Nonoxido VIV Complexes: Prediction of the EPR Spectrum and Electronic Structure of Simple Coordination Compounds and Amavadin

Density functional theory (DFT) calculations of the V-51 hyperfine coupling (HFC) tensor A have been completed for 20 bare V-IV complexes with different donor sets, electric charges, and coordination geometries. Calculations were performed with ORCA and Gaussian software, using functionals BP86, TPSS0, B1LYP, PBE0, B3LYP, B3P, B3PW, O3LYP, BHandHLYP, BHandH, and B2PLYP. Among the basis sets, 6-311g(d,p), 6-311++g(d,p), VTZ,-cc-pVTZ, def2-TZVPP, and the core properties CP(PPP) were tested.
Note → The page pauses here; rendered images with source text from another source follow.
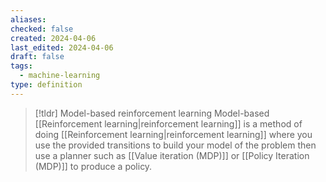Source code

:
 ```yaml
---
aliases: 
checked: false
created: 2024-04-06
last_edited: 2024-04-06
draft: false
tags:
  - machine-learning
type: definition
---
```

>[!tldr] Model-based reinforcement learning
>Model-based [[Reinforcement learning|reinforcement learning]] is a method of doing [[Reinforcement learning|reinforcement learning]] where you use the provided transitions to build your model of the problem then use a planner such as [[Value iteration (MDP)]] or [[Policy Iteration (MDP)]] to produce a policy.

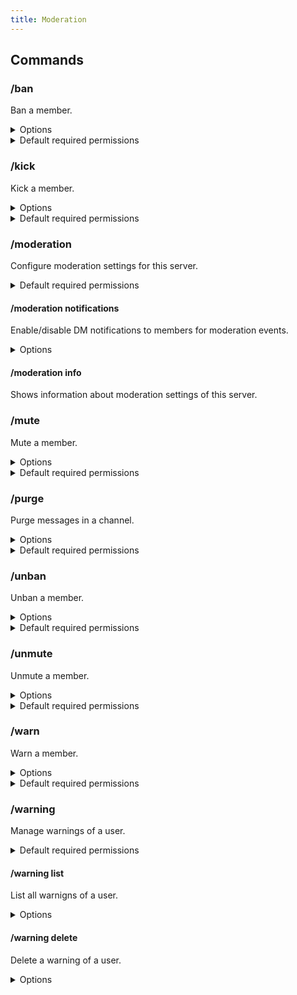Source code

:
 ```yaml
---
title: Moderation
---
```


## Commands

### /ban

Ban a member.

<details><summary>Options</summary>

- **user\***: User to ban
- **reason**: Reason for the ban
- **purge**: Delete user's messages from previous 7 days

</details>

<details><summary>Default required permissions</summary>

- **Ban members**

</details>

### /kick

Kick a member.

<details><summary>Options</summary>

- **user\***: User to kick
- **reason**: Reason for the kick

</details>

<details><summary>Default required permissions</summary>

- **Kick members**

</details>

### /moderation

Configure moderation settings for this server.

<details><summary>Default required permissions</summary>

- **Manage roles**

</details>

#### /moderation notifications

Enable/disable DM notifications to members for moderation events.

<details><summary>Options</summary>

- **enable\***: Send DM notifications to members.

</details>

#### /moderation info

Shows information about moderation settings of this server.

### /mute

Mute a member.

<details><summary>Options</summary>

- **user\***: User to mute
- **duration\***: Duration of the mute (e.g., 5m, 1h, 2d)
- **reason**: Reason for the mute

</details>

<details><summary>Default required permissions</summary>

- **Moderate members**

</details>

### /purge

Purge messages in a channel.

<details><summary>Options</summary>

- **amount**: The amount of messages to purge. (max. 100)

</details>

<details><summary>Default required permissions</summary>

- **Manage messages**

</details>

### /unban

Unban a member.

<details><summary>Options</summary>

- **user\***: User to unban
- **reason**: Reason for the unban

</details>

<details><summary>Default required permissions</summary>

- **Ban members**

</details>

### /unmute

Unmute a member.

<details><summary>Options</summary>

- **user\***: User to unmute

</details>

<details><summary>Default required permissions</summary>

- **Moderate members**

</details>

### /warn

Warn a member.

<details><summary>Options</summary>

- **user\***: User to warn
- **reason\***: Reason for the warning

</details>

<details><summary>Default required permissions</summary>

- **Moderate members**

</details>

### /warning

Manage warnings of a user.

<details><summary>Default required permissions</summary>

- **Moderate members**

</details>

#### /warning list

List all warnigns of a user.

<details><summary>Options</summary>

- **user\***: User to get the warnings from

</details>

#### /warning delete

Delete a warning of a user.

<details><summary>Options</summary>

- **user\***: User to delete the warning from
- **id\***: The ID of the warning

</details>
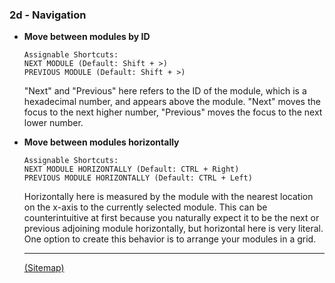 ### 2d - Navigation
  - __Move between modules by ID__
    ```
    Assignable Shortcuts:
    NEXT MODULE (Default: Shift + >)
    PREVIOUS MODULE (Default: Shift + >)
    ```
    "Next" and "Previous" here refers to the ID of the module, which is a hexadecimal number, and appears above the module. "Next" moves the focus to the next higher number, "Previous" moves the focus to the next lower number.

  - __Move between modules horizontally__
    ```
    Assignable Shortcuts:
    NEXT MODULE HORIZONTALLY (Default: CTRL + Right)
    PREVIOUS MODULE HORIZONTALLY (Default: CTRL + Left)
    ```
    Horizontally here is measured by the module with the nearest location on the x-axis to the currently selected module. This can be counterintuitive at first because you naturally expect it to be the next or previous adjoining module horizontally, but horizontal here is very literal. One option to create this behavior is to arrange your modules in a grid.

    ---

    [(Sitemap)](https://github.com/way-of-the-sunvox/Way-of-the-SunVox/blob/master/Sitemap.md)
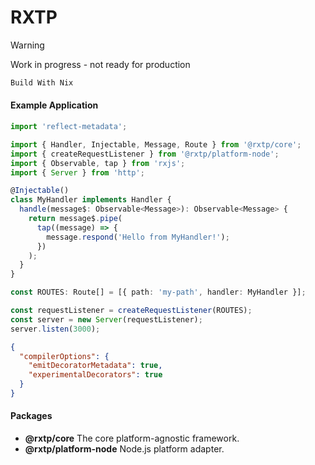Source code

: # RXTP

> [!WARNING]
> Work in progress - not ready for production

```ocaml
Build With Nix
```

#### Example Application

```typescript
import 'reflect-metadata';

import { Handler, Injectable, Message, Route } from '@rxtp/core';
import { createRequestListener } from '@rxtp/platform-node';
import { Observable, tap } from 'rxjs';
import { Server } from 'http';

@Injectable()
class MyHandler implements Handler {
  handle(message$: Observable<Message>): Observable<Message> {
    return message$.pipe(
      tap((message) => {
        message.respond('Hello from MyHandler!');
      })
    );
  }
}

const ROUTES: Route[] = [{ path: 'my-path', handler: MyHandler }];

const requestListener = createRequestListener(ROUTES);
const server = new Server(requestListener);
server.listen(3000);
```

``` json
{
  "compilerOptions": {
    "emitDecoratorMetadata": true,
    "experimentalDecorators": true
  }
}
```

#### Packages

- **@rxtp/core** The core platform-agnostic framework.
- **@rxtp/platform-node** Node.js platform adapter.

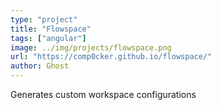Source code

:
 ```yaml
---
type: "project"
title: "Flowspace"
tags: ["angular"]
image: ../img/projects/flowspace.png
url: "https://comp0cker.github.io/flowspace/"
author: Ghost
---
```


Generates custom workspace configurations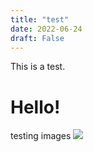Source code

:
 ```yaml
---
title: "test"
date: 2022-06-24
draft: False
---
```

This is a test.

# Hello! 

testing images ![](/fathers-day-2022-june-23-6753651837109449-2xa.gif)
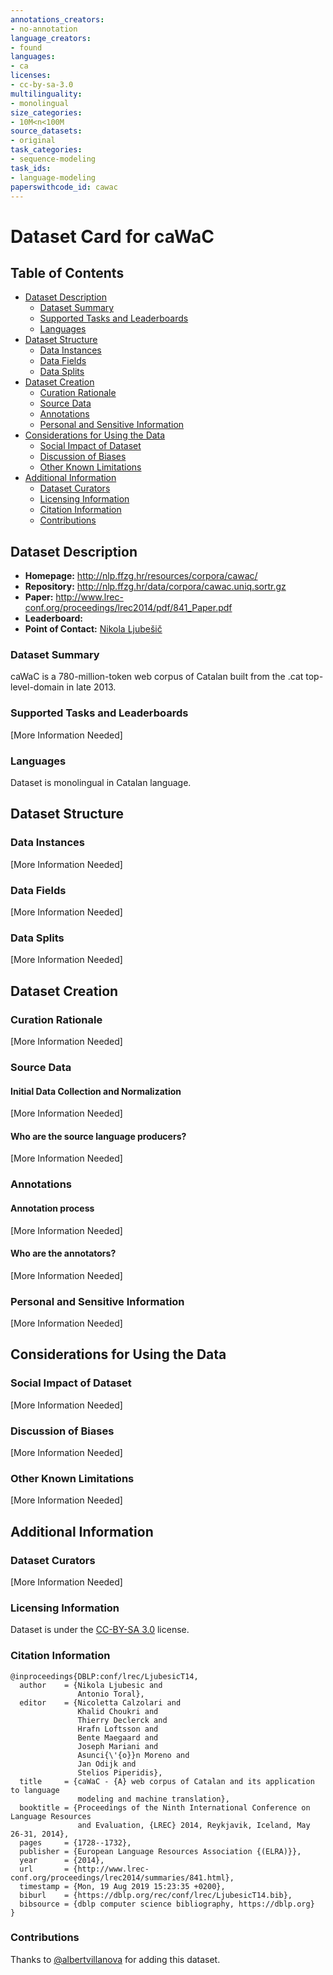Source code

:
 ```yaml
---
annotations_creators:
- no-annotation
language_creators:
- found
languages:
- ca
licenses:
- cc-by-sa-3.0
multilinguality:
- monolingual
size_categories:
- 10M<n<100M
source_datasets:
- original
task_categories:
- sequence-modeling
task_ids:
- language-modeling
paperswithcode_id: cawac
---
```


# Dataset Card for caWaC

## Table of Contents
- [Dataset Description](#dataset-description)
  - [Dataset Summary](#dataset-summary)
  - [Supported Tasks and Leaderboards](#supported-tasks-and-leaderboards)
  - [Languages](#languages)
- [Dataset Structure](#dataset-structure)
  - [Data Instances](#data-instances)
  - [Data Fields](#data-fields)
  - [Data Splits](#data-splits)
- [Dataset Creation](#dataset-creation)
  - [Curation Rationale](#curation-rationale)
  - [Source Data](#source-data)
  - [Annotations](#annotations)
  - [Personal and Sensitive Information](#personal-and-sensitive-information)
- [Considerations for Using the Data](#considerations-for-using-the-data)
  - [Social Impact of Dataset](#social-impact-of-dataset)
  - [Discussion of Biases](#discussion-of-biases)
  - [Other Known Limitations](#other-known-limitations)
- [Additional Information](#additional-information)
  - [Dataset Curators](#dataset-curators)
  - [Licensing Information](#licensing-information)
  - [Citation Information](#citation-information)
  - [Contributions](#contributions)

## Dataset Description

- **Homepage:** http://nlp.ffzg.hr/resources/corpora/cawac/
- **Repository:** http://nlp.ffzg.hr/data/corpora/cawac.uniq.sortr.gz
- **Paper:** http://www.lrec-conf.org/proceedings/lrec2014/pdf/841_Paper.pdf
- **Leaderboard:**
- **Point of Contact:** [Nikola Ljubešič](mailto:nikola.ljubesic@ffzg.hr)

### Dataset Summary

caWaC is a 780-million-token web corpus of Catalan built from the .cat top-level-domain in late 2013.

### Supported Tasks and Leaderboards

[More Information Needed]

### Languages

Dataset is monolingual in Catalan language.

## Dataset Structure

### Data Instances

[More Information Needed]

### Data Fields

[More Information Needed]

### Data Splits

[More Information Needed]

## Dataset Creation

### Curation Rationale

[More Information Needed]

### Source Data

#### Initial Data Collection and Normalization

[More Information Needed]

#### Who are the source language producers?

[More Information Needed]

### Annotations

#### Annotation process

[More Information Needed]

#### Who are the annotators?

[More Information Needed]

### Personal and Sensitive Information

[More Information Needed]

## Considerations for Using the Data

### Social Impact of Dataset

[More Information Needed]

### Discussion of Biases

[More Information Needed]

### Other Known Limitations

[More Information Needed]

## Additional Information

### Dataset Curators

[More Information Needed]

### Licensing Information

Dataset is under the [CC-BY-SA 3.0](http://creativecommons.org/licenses/by-sa/3.0/) license.

### Citation Information

```
@inproceedings{DBLP:conf/lrec/LjubesicT14,
  author    = {Nikola Ljubesic and
               Antonio Toral},
  editor    = {Nicoletta Calzolari and
               Khalid Choukri and
               Thierry Declerck and
               Hrafn Loftsson and
               Bente Maegaard and
               Joseph Mariani and
               Asunci{\'{o}}n Moreno and
               Jan Odijk and
               Stelios Piperidis},
  title     = {caWaC - {A} web corpus of Catalan and its application to language
               modeling and machine translation},
  booktitle = {Proceedings of the Ninth International Conference on Language Resources
               and Evaluation, {LREC} 2014, Reykjavik, Iceland, May 26-31, 2014},
  pages     = {1728--1732},
  publisher = {European Language Resources Association {(ELRA)}},
  year      = {2014},
  url       = {http://www.lrec-conf.org/proceedings/lrec2014/summaries/841.html},
  timestamp = {Mon, 19 Aug 2019 15:23:35 +0200},
  biburl    = {https://dblp.org/rec/conf/lrec/LjubesicT14.bib},
  bibsource = {dblp computer science bibliography, https://dblp.org}
}
```

### Contributions

Thanks to [@albertvillanova](https://github.com/albertvillanova) for adding this dataset.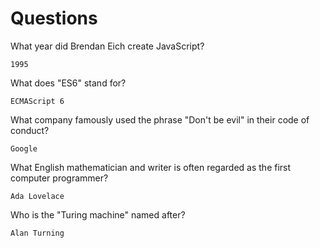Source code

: # Questions

What year did Brendan Eich create JavaScript?

```
1995
```

What does "ES6" stand for?

```
ECMAScript 6
```

What company famously used the phrase "Don't be evil" in their code of conduct?

```
Google 
```

What English mathematician and writer is often regarded as the first computer programmer?

```
Ada Lovelace
```

Who is the "Turing machine" named after?

```
Alan Turning
```
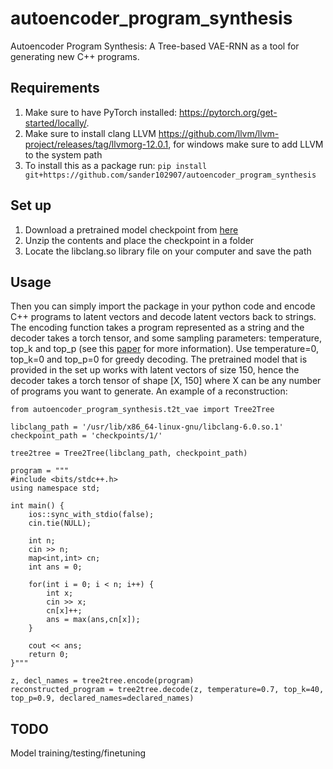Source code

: # autoencoder_program_synthesis

Autoencoder Program Synthesis: A Tree-based VAE-RNN as a tool for generating new C++ programs.

## Requirements
1. Make sure to have PyTorch installed: https://pytorch.org/get-started/locally/.
2. Make sure to install clang LLVM https://github.com/llvm/llvm-project/releases/tag/llvmorg-12.0.1, for windows make sure to add LLVM to the system path
3. To install this as a package run: ```pip install git+https://github.com/sander102907/autoencoder_program_synthesis```


## Set up
1. Download a pretrained model checkpoint from [here](https://surfdrive.surf.nl/files/index.php/s/4L8v2RaPtEqCxTg/download)
2. Unzip the contents and place the checkpoint in a folder
3. Locate the libclang.so library file on your computer and save the path

## Usage
Then you can simply import the package in your python code and encode C++ programs to latent vectors and decode latent vectors back to strings. The encoding function takes a program represented as a string and the decoder takes a torch tensor, and some sampling parameters: temperature, top_k and top_p (see this [paper](https://arxiv.org/abs/1904.09751) for more information). Use temperature=0, top_k=0 and top_p=0 for greedy decoding. The pretrained model that is provided in the set up works with latent vectors of size 150, hence the decoder takes a torch tensor of shape [X, 150] where X can be any number of programs you want to generate. An example of a reconstruction:

```
from autoencoder_program_synthesis.t2t_vae import Tree2Tree

libclang_path = '/usr/lib/x86_64-linux-gnu/libclang-6.0.so.1'
checkpoint_path = 'checkpoints/1/'

tree2tree = Tree2Tree(libclang_path, checkpoint_path)

program = """
#include <bits/stdc++.h>
using namespace std;

int main() {
    ios::sync_with_stdio(false);
    cin.tie(NULL);

    int n;
    cin >> n;
    map<int,int> cn;
    int ans = 0;

    for(int i = 0; i < n; i++) {
        int x;
        cin >> x;
        cn[x]++;
        ans = max(ans,cn[x]);
    }

    cout << ans;
    return 0;
}"""

z, decl_names = tree2tree.encode(program)
reconstructed_program = tree2tree.decode(z, temperature=0.7, top_k=40, top_p=0.9, declared_names=declared_names)
```

## TODO

Model training/testing/finetuning
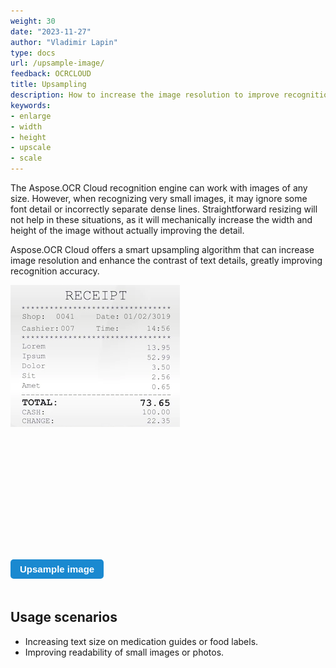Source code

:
 ```yaml
---
weight: 30
date: "2023-11-27"
author: "Vladimir Lapin"
type: docs
url: /upsample-image/
feedback: OCRCLOUD
title: Upsampling
description: How to increase the image resolution to improve recognition accuracy with Aspose.OCR Cloud API.
keywords:
- enlarge
- width
- height
- upscale
- scale
---
```


<style>
	button {
		cursor: pointer;
		margin-right: 20px;
		margin-bottom: 20px;
		padding: 7px 15px;
		border: none;
		border-radius: 5px;
		background-color: #1a89d0;
		font-weight: 700;
		font-size: 15px;
		color: #ffffff;
	}

	button:hover {
		background-color: #3071a9;
	}

	button:focus {
		outline: none;
	}

	.duo {
		position: relative;
		width: 500px;
		height: 419px;
		margin-bottom: 20px;
	}

	.duo > img {
		position: absolute;
	}
</style>

The Aspose.OCR Cloud recognition engine can work with images of any size. However, when recognizing very small images, it may ignore some font detail or incorrectly separate dense lines. Straightforward resizing will not help in these situations, as it will mechanically increase the width and height of the image without actually improving the detail.

Aspose.OCR Cloud offers a smart upsampling algorithm that can increase image resolution and enhance the contrast of text details, greatly improving recognition accuracy.

<div class="duo">
	<img src="small-image.png" alt="Small image" />
	<img src="upsampled-image.png" alt="Smart upsampling" style="display: none;" />
</div>
<button onclick="triggerSkew(this)">Upsample image</button>
<script>
	function triggerSkew(obj)
	{
		let images = $(".duo > img");
		let skewed = images.eq(0).is(":visible");
		if(skewed)
		{
			images.eq(1).show(200);
			images.eq(0).hide(200);
			$(obj).text("View original image");
		}
		else
		{
			images.eq(0).show(200);
			images.eq(1).hide(200);
			$(obj).text("Upsample image");
		}
	}
</script>

## Usage scenarios

- Increasing text size on medication guides or food labels.
- Improving readability of small images or photos.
The experimental A(ISO) and A(i) (where i = x or z, depending On the geometry and electronic structure of V-IV complex) were compared with the values calculated by DFT methods. The results indicated that, based on the mean absolute percentage deviation (MAPD), the best functional to predict A(iso) or A(i) is the double hybrid B2PLYP. With this functional and the basis set VTZ, it is possible to predict the A(iso) and A(z) of the EPR spectrum of amavadin with deviations of -1.1% and -2.0% from the experimental values. The results allowed us to divide the spectra of nonoxido V-IV compounds in three types-called type 1, type 2, and type 3, characterized by different composition of the singly occupied molecular orbital (SOMO) and relationship between the values of A(x), A(y), and A(z). For type 1 spectra, A(z) >> A(x) approximate to A(y) and A(z) is in the range of (135-155) x 10(-4) cm(-1); for type 2 spectra, A(x) approximate to A(y) >> A(z) and A(x) approximate to A(y) are in the range of (90-120) x 10(-4) cm(-1); and for the intermediate spectra of type 3, A(z) > A(y) > A(x) or A(x) > A(y), > A(z,) with A(z) or A(x) values in the range of (120-135) x 10(-4) cm(-1). The electronic structure of the V-IV species was also discussed, and the results showed that the values of A(x) or A(z) are correlated with the percent contribution of V-d(xy) orbital in the SOMO. Similarly to (VO)-O-IV species, for amavadin the SOMO is based mainly on the V-d(xy), orbital, and this accounts for the large experimental value of A(z) (153 X 10(-4) cm(-1)).